Proving Subspaces of R^m: Linear Combinations and Vector Forms

[jeffreylze]

Homework Statement

Show that the following are subspaces of R^m :

(a) The set of all linear combinations of the vectors (1,0,1,0) and (0,1,0,1) (of R^4)
(b) The set of all vectors of the form (a,b,a-b,a+b) of R^4

Homework Equations

The Attempt at a Solution

(a) If (1,0,1,0) and (0,1,0,1) span R^4 , they are subspaces.

(b) {a(1,0,1,1) + b(0,1,-1,1) | a,b $$\in$$R}
= span {(1,0,1,1) , (0,1,-1,1)}

Are my answers incomplete ?

 

[Focus]

To show its a subspace you need to show it is closed under the operation. What sort of space are we talking about here? Vector spaces?

 

[Mark44]

Homework Statement

Show that the following are subspaces of R^m :

(a) The set of all linear combinations of the vectors (1,0,1,0) and (0,1,0,1) (of R^4)
(b) The set of all vectors of the form (a,b,a-b,a+b) of R^4

Homework Equations

The Attempt at a Solution

(a) If (1,0,1,0) and (0,1,0,1) span R^4 , they are subspaces.

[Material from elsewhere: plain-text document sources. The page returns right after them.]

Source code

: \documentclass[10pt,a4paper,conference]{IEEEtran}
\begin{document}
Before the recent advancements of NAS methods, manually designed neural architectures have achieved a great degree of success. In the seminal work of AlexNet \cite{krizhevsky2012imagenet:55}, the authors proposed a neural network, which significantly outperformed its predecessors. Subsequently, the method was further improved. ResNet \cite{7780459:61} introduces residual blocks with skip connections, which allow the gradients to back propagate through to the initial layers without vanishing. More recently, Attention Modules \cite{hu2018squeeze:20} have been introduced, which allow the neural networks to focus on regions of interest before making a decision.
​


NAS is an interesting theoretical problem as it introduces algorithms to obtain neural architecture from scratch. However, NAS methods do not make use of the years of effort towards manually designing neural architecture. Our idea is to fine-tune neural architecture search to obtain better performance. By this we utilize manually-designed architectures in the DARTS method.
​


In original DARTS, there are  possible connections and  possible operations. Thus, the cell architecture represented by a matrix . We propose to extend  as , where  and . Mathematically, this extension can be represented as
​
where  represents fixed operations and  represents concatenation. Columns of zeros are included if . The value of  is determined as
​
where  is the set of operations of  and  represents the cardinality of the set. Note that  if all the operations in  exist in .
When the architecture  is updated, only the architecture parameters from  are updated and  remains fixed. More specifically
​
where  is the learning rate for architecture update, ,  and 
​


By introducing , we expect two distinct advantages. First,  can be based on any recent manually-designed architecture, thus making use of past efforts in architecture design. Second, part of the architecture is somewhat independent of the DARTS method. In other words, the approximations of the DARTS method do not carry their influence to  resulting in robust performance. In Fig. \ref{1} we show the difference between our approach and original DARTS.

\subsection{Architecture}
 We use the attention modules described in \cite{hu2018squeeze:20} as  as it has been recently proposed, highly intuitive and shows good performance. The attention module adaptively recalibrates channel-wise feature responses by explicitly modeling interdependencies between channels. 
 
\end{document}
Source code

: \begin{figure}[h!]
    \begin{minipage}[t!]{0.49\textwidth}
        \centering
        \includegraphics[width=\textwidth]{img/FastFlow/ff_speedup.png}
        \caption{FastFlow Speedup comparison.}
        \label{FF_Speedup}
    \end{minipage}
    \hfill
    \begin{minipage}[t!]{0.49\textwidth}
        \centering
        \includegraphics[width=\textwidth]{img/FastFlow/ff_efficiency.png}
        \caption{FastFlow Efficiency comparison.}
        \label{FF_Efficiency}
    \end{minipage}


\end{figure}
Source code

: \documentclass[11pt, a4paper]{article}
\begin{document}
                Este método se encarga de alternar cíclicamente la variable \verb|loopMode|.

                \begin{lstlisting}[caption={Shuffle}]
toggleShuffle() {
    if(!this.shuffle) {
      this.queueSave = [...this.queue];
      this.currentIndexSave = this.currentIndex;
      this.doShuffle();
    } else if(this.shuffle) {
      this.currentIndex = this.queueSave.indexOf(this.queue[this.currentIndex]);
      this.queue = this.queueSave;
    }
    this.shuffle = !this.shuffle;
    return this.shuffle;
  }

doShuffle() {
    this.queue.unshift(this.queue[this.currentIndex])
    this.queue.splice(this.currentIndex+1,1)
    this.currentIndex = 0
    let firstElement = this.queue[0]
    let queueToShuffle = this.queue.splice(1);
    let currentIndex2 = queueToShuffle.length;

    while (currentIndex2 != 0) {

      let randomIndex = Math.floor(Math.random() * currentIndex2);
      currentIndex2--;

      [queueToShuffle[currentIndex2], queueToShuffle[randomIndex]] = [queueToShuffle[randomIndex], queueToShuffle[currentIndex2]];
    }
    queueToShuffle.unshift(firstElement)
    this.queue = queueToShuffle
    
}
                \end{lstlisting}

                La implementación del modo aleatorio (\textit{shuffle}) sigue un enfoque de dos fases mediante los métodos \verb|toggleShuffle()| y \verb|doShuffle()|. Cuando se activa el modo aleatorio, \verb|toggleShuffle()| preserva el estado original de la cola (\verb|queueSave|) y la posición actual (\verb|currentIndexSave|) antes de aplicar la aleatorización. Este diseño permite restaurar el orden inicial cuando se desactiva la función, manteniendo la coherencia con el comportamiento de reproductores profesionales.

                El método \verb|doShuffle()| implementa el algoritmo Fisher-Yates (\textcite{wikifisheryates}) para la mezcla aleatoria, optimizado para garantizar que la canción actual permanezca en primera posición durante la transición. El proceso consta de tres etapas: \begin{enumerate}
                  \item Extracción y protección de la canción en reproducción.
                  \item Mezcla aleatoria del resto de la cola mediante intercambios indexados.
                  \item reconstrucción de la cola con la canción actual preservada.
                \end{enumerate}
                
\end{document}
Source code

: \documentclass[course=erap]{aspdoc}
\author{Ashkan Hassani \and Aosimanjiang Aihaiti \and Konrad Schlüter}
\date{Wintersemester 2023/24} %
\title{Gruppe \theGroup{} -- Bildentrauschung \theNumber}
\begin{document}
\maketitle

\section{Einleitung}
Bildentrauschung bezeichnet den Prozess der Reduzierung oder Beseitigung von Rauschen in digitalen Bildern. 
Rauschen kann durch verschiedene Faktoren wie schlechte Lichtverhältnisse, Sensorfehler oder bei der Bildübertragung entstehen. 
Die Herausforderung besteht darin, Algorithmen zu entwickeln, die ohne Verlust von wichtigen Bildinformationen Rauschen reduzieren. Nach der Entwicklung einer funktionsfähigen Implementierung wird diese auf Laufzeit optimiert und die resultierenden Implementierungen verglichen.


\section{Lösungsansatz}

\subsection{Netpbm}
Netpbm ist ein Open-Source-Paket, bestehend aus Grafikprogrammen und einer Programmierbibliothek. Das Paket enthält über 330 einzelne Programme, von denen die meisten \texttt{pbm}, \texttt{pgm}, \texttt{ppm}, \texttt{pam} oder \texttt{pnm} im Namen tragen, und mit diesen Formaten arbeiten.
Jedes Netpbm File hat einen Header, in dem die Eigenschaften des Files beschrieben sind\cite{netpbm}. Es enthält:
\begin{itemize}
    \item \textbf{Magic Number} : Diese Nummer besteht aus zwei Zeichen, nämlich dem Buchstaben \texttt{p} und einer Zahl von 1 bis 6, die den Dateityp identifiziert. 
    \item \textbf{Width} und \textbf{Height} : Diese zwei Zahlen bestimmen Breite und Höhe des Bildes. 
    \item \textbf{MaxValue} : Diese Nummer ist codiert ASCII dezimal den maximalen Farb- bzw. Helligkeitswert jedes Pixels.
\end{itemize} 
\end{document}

Two vectors can't possibly span R^4, a vector space of dimension 4. Also, the vectors themselves aren't subspaces. You are supposed to show that the set of all linear combinations of these two vectors is a subspace of R^4. To do that show that:

1. The zero vector in R^4 is in this set (i.e., the set of linear combinations of the two vectors).
2. Any two vectors in this set is also in the set.
3. Any scalar multiple of a vector in this set is also in this set.

(b) {a(1,0,1,1) + b(0,1,-1,1) | a,b $$\in$$R}
= span {(1,0,1,1) , (0,1,-1,1)}

See above.

Are my answers incomplete ?